*** Opening Input ***
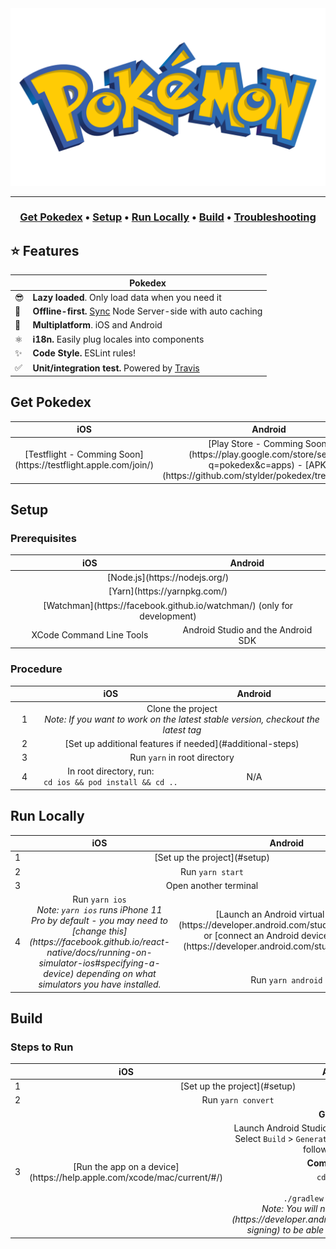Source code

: <div align="center">

<a href="https://github.com/stylder/pokedex">
    <img src="assets/header/logo.png" width="600" alt="Pokedex" />
</a>





---

<h3>
    <a href="#get-pokedex"><b>Get Pokedex</b></a> &bull;
    <a href="#setup"><b>Setup</b></a> &bull;
    <a href="#run-locally"><b>Run Locally</b></a> &bull;
    <a href="#build"><b>Build</b></a> &bull;
    <a href="#troubleshooting"><b>Troubleshooting</b></a>
</h3>

</div>


## :star: Features
|   | Pokedex |
| - | ------------ |
| 😎 | **Lazy loaded**. Only load data when you need it |
| 🔄 | **Offline-first.** [Sync](https://github.com/PokeAPI/pokedex-promise-v2) Node Server-side with auto caching |
| 📱 | **Multiplatform**. iOS and Android |
| ⚛️ | **i18n.** Easily plug locales into components |
| ✨ | **Code Style.** ESLint rules! |
| ✅ | **Unit/integration test.** Powered by [Travis](https://travis-ci.org/github/stylder/pokedex) |



## Get Pokedex
<table>
    <thead>
        <tr align="center">
            <th width=300>iOS</th>
            <th width=300>Android</th>
        </tr>
    </thead>
    <tbody>
        <tr align="center">
            <td> [Testflight - Comming Soon](https://testflight.apple.com/join/) </td>
            <td> [Play Store - Comming Soon](https://play.google.com/store/search?q=pokedex&c=apps) - [APK](https://github.com/stylder/pokedex/tree/main/apk) </td>  
        </tr>
    </tbody>
</table>


## Setup

### Prerequisites

<table>
    <thead>
        <tr align="center">
            <th width=300>iOS</th>
            <th width=300>Android</th>
        </tr>
    </thead>
    <tbody>
        <tr align="center">
            <td colspan=2> [Node.js](https://nodejs.org/) </td>
        </tr>
        <tr align="center">
            <td colspan=2> [Yarn](https://yarnpkg.com/) </td>
        </tr>
        <tr align="center">
            <td colspan=2> [Watchman](https://facebook.github.io/watchman/) (only for development) </td>
        </tr>
        <tr align="center">
            <td>XCode Command Line Tools</td>
            <td>Android Studio and the Android SDK</td>
        </tr>
    </tbody>
</table>

### Procedure

<table>
    <thead>
        <tr align="center">
            <th width=40></th>
            <th width=280>iOS</th>
            <th width=280>Android</th>
        </tr>
    </thead>
    <tbody>
        <tr align="center">
            <td>1</td>
            <td colspan=2>Clone the project<br /><i>Note: If you want to work on the latest stable version, checkout the latest tag</td>
        </tr>
        <tr align="center">
            <td>2</td>
            <td colspan=2>[Set up additional features if needed](#additional-steps)</td>
        </tr>
        <tr align="center">
            <td>3</td>
            <td colspan=2>Run <code>yarn</code> in root directory</td>
        </tr>
        <tr align="center">
            <td>4</td>
            <td width=280>In root directory, run:<br /><code>cd ios && pod install && cd ..</code></td>
            <td width=280>N/A</td>
        </tr>
    </tbody>
</table>



## Run Locally

<table>
    <thead>
        <tr align="center">
            <th width=40></th>
            <th width=280>iOS</th>
            <th width=280>Android</th>
        </tr>
    </thead>
    <tbody>
        <tr align="center">
            <td>1</td>
            <td colspan=2>[Set up the project](#setup)</td>
        </tr>
        <tr align="center">
            <td>2</td>
            <td colspan=2>Run <code>yarn start</code></td>
        </tr>
        <tr align="center">
            <td>3</td>
            <td colspan=2>Open another terminal</td>
        </tr>
        <tr align="center">
            <td rowspan=2>4</td>
            <td rowspan=2>Run <code>yarn ios</code><br /><i>Note: <code>yarn ios</code> runs iPhone 11 Pro by default - you may need to [change this](https://facebook.github.io/react-native/docs/running-on-simulator-ios#specifying-a-device) depending on what simulators you have installed.</i></td>
            <td>[Launch an Android virtual device](https://developer.android.com/studio/run/emulator) or [connect an Android device with adb](https://developer.android.com/studio/run/device)</td>
        </tr>
        <tr align="center">
            <td>Run <code>yarn android</code></td>
        </tr>
    </tbody>
</table>


## Build

### Steps to Run

<table>
    <thead>
        <tr align="center">
            <th width=40></th>
            <th width=280>iOS</th>
            <th width=280>Android</th>
        </tr>
    </thead>
    <tbody>
        <tr align="center">
            <td>1</td>
            <td colspan=2>[Set up the project](#setup)</td>
        </tr>
        <tr align="center">
            <td>2</td>
            <td colspan=2>Run <code>yarn convert</code></td>
        </tr>
        <tr align="center">
            <td rowspan=4>3</td>
            <td rowspan=4>[Run the app on a device](https://help.apple.com/xcode/mac/current/#/)</td>
            <td><b>Graphical</b></td>
        </tr>
        <tr align="center">
            <td>Launch Android Studio and open the <code>android</code> folder<br />Select <code>Build</code> > <code>Generate Signed Bundle / APK…</code> and follow the dialogs</td>
        </tr>
        <tr align="center">
            <td><b>Command Line</b></td>
        </tr>
        <tr align="center">
            <td><code>cd android</code><br />and<br /><code>./gradlew assembleRelease</code><br /><i>Note: You will need to [sign your app](https://developer.android.com/studio/publish/app-signing) to be able to install it on your device</td>
        </tr>
    </tbody>
</table>
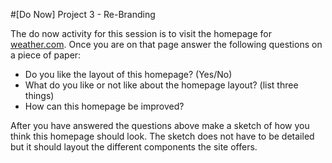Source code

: #[Do Now] Project 3  - Re-Branding

The do now activity for this session is to visit the homepage for [weather.com](https://www.weather.com). Once you are on that page answer the following questions on a piece of paper:

* Do you like the layout of this homepage? (Yes/No)
* What do you like or not like about the homepage layout? (list three things)
* How can this homepage be improved?

After you have answered the questions above make a sketch of how you think this homepage should look. The sketch does not have to be detailed but it should layout the different components the site offers.

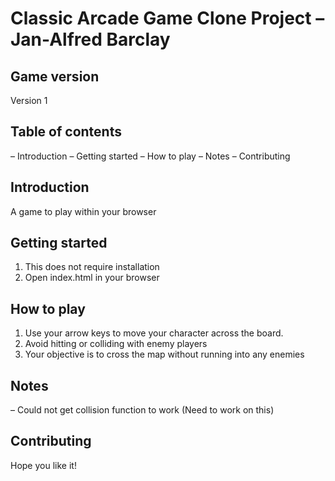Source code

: # Classic Arcade Game Clone Project – Jan-Alfred Barclay

## Game version 
Version 1

## Table of contents
– Introduction
– Getting started
– How to play
– Notes
– Contributing

## Introduction
A game to play within your browser

## Getting started
1. This does not require installation
2. Open index.html in your browser

## How to play
1. Use your arrow keys to move your character across the board.
2. Avoid hitting or colliding with enemy players
3. Your objective is to cross the map without running into any enemies

## Notes
– Could not get collision function to work (Need to work on this)

## Contributing
Hope you like it!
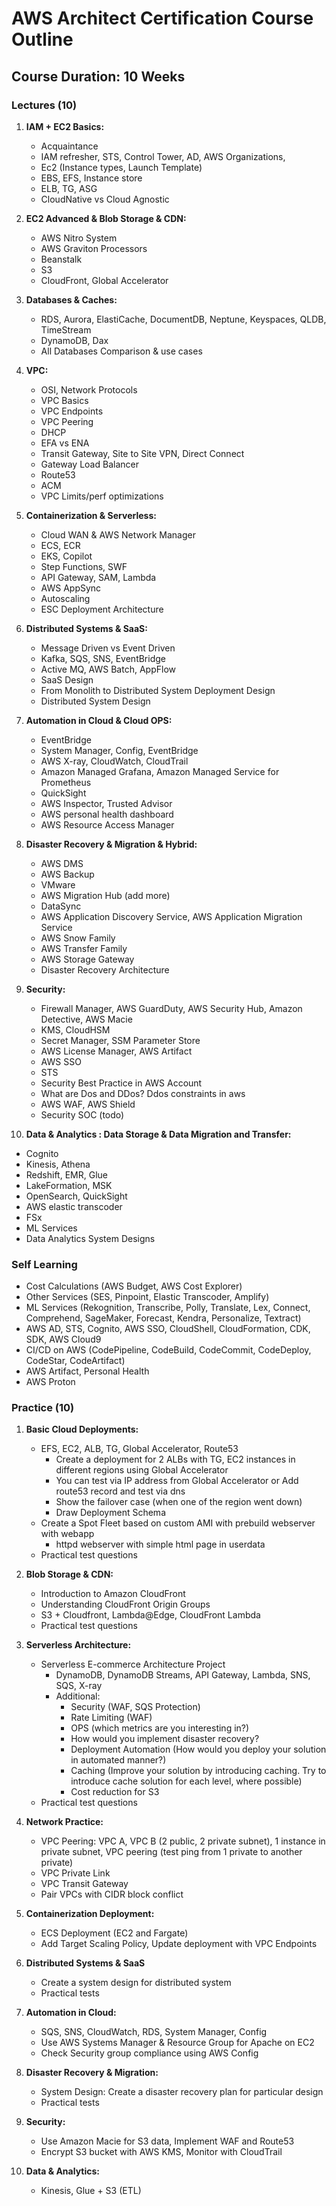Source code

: # AWS Architect Certification Course Outline

## Course Duration: 10 Weeks

### Lectures (10)

1. **IAM + EC2 Basics:**
   - Acquaintance
   - IAM refresher, STS, Control Tower, AD, AWS Organizations, 
   - Ec2 (Instance types, Launch Template)
   - EBS, EFS, Instance store
   - ELB, TG, ASG
   - CloudNative vs Cloud Agnostic

2. **EC2 Advanced & Blob Storage & CDN:**
   - AWS Nitro System
   - AWS Graviton Processors
   - Beanstalk
   - S3
   - CloudFront, Global Accelerator

3. **Databases & Caches:**
   - RDS, Aurora, ElastiCache, DocumentDB, Neptune, Keyspaces, QLDB, TimeStream
   - DynamoDB, Dax
   - All Databases Comparison & use cases

4. **VPC:**
   - OSI, Network Protocols
   - VPC Basics
   - VPC Endpoints
   - VPC Peering
   - DHCP
   - EFA vs ENA
   - Transit Gateway, Site to Site VPN, Direct Connect
   - Gateway Load Balancer 
   - Route53
   - ACM
   - VPC Limits/perf optimizations

5. **Containerization & Serverless:**
   - Cloud WAN & AWS Network Manager
   - ECS, ECR
   - EKS, Copilot 
   - Step Functions, SWF
   - API Gateway, SAM, Lambda
   - AWS AppSync
   - Autoscaling
   - ESC Deployment Architecture

6. **Distributed Systems & SaaS:**
   - Message Driven vs Event Driven
   - Kafka, SQS, SNS, EventBridge
   - Active MQ, AWS Batch, AppFlow
   - SaaS Design
   - From Monolith to Distributed System Deployment Design
   - Distributed System Design

7. **Automation in Cloud & Cloud OPS:**
   - EventBridge
   - System Manager, Config, EventBridge
   - AWS X-ray, CloudWatch, CloudTrail
   - Amazon Managed Grafana, Amazon Managed Service for Prometheus
   - QuickSight
   - AWS Inspector, Trusted Advisor
   - AWS personal health dashboard
   - AWS Resource Access Manager

8. **Disaster Recovery & Migration & Hybrid:**
   - AWS DMS
   - AWS Backup
   - VMware
   - AWS Migration Hub (add more)
   - DataSync
   - AWS Application Discovery Service, AWS Application Migration Service
   - AWS Snow Family
   - AWS Transfer Family
   - AWS Storage Gateway
   - Disaster Recovery Architecture

9. **Security:**
   - Firewall Manager, AWS GuardDuty, AWS Security Hub, Amazon Detective, AWS Macie
   - KMS, CloudHSM
   - Secret Manager, SSM Parameter Store
   - AWS License Manager, AWS Artifact
   - AWS SSO
   - STS
   - Security Best Practice in AWS Account
   - What are Dos and DDos? Ddos constraints in aws
   - AWS WAF, AWS Shield
   - Security SOC (todo)

10. **Data & Analytics : Data Storage & Data Migration and Transfer:**
   - Cognito
   - Kinesis, Athena
   - Redshift, EMR, Glue
   - LakeFormation, MSK
   - OpenSearch, QuickSight
   - AWS elastic transcoder 
   - FSx
   - ML Services
   - Data Analytics System Designs

### Self Learning

- Cost Calculations (AWS Budget, AWS Cost Explorer)
- Other Services (SES, Pinpoint, Elastic Transcoder, Amplify)
- ML Services (Rekognition, Transcribe, Polly, Translate, Lex, Connect, Comprehend, SageMaker, Forecast, Kendra, Personalize, Textract)
- AWS AD, STS, Cognito, AWS SSO, CloudShell, CloudFormation, CDK, SDK, AWS Cloud9
- CI/CD on AWS (CodePipeline, CodeBuild, CodeCommit, CodeDeploy, CodeStar, CodeArtifact)
- AWS Artifact, Personal Health
- AWS Proton

### Practice (10)

1. **Basic Cloud Deployments:**
   - EFS, EC2, ALB, TG, Global Accelerator, Route53
      - Create a deployment for 2 ALBs with TG, EC2 instances in different regions using Global Accelerator
      - You can test via IP address from Global Accelerator or Add route53 record and test via dns
      - Show the failover case (when one of the region went down)
      - Draw Deployment Schema
   - Create a Spot Fleet based on custom AMI with prebuild webserver with webapp
      - httpd webserver with simple html page in userdata
   - Practical test questions

2. **Blob Storage & CDN:**
   - Introduction to Amazon CloudFront
   - Understanding CloudFront Origin Groups
   - S3 + Cloudfront, Lambda@Edge, CloudFront Lambda
   - Practical test questions

3. **Serverless Architecture:**
   - Serverless E-commerce Architecture Project
      - DynamoDB, DynamoDB Streams, API Gateway, Lambda, SNS, SQS, X-ray
      - Additional: 
        - Security (WAF, SQS Protection)
        - Rate Limiting (WAF)
        - OPS (which metrics are you interesting in?)
        - How would you implement disaster recovery?
        - Deployment Automation (How would you deploy your solution in automated manner?)
        - Caching (Improve your solution by introducing caching. Try to introduce cache solution for each level, where possible)
        - Cost reduction for S3 
   - Practical test questions

4. **Network Practice:**
   - VPC Peering: VPC A, VPC B (2 public, 2 private subnet), 1 instance in private subnet, VPC peering (test ping from 1 private to another private)
   - VPC Private Link
   - VPC Transit Gateway
   - Pair VPCs with CIDR block conflict

5. **Containerization Deployment:**
   - ECS Deployment (EC2 and Fargate)
   - Add Target Scaling Policy, Update deployment with VPC Endpoints

6. **Distributed Systems & SaaS**
   - Create a system design for distributed system
   - Practical tests

7. **Automation in Cloud:**
   - SQS, SNS, CloudWatch, RDS, System Manager, Config
   - Use AWS Systems Manager & Resource Group for Apache on EC2
   - Check Security group compliance using AWS Config

8. **Disaster Recovery & Migration:**
   - System Design: Create a disaster recovery plan for particular design 
   - Practical tests

9. **Security:**
   - Use Amazon Macie for S3 data, Implement WAF and Route53
   - Encrypt S3 bucket with AWS KMS, Monitor with CloudTrail

10. **Data & Analytics:**
    - Kinesis, Glue + S3 (ETL)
*** Closing Input ***
How to complete this task:
Look through the entries and return each line that has the word "Transfer" in it.

The completed task:
   - AWS Transfer Family
10. **Data & Analytics : Data Storage & Data Migration and Transfer:**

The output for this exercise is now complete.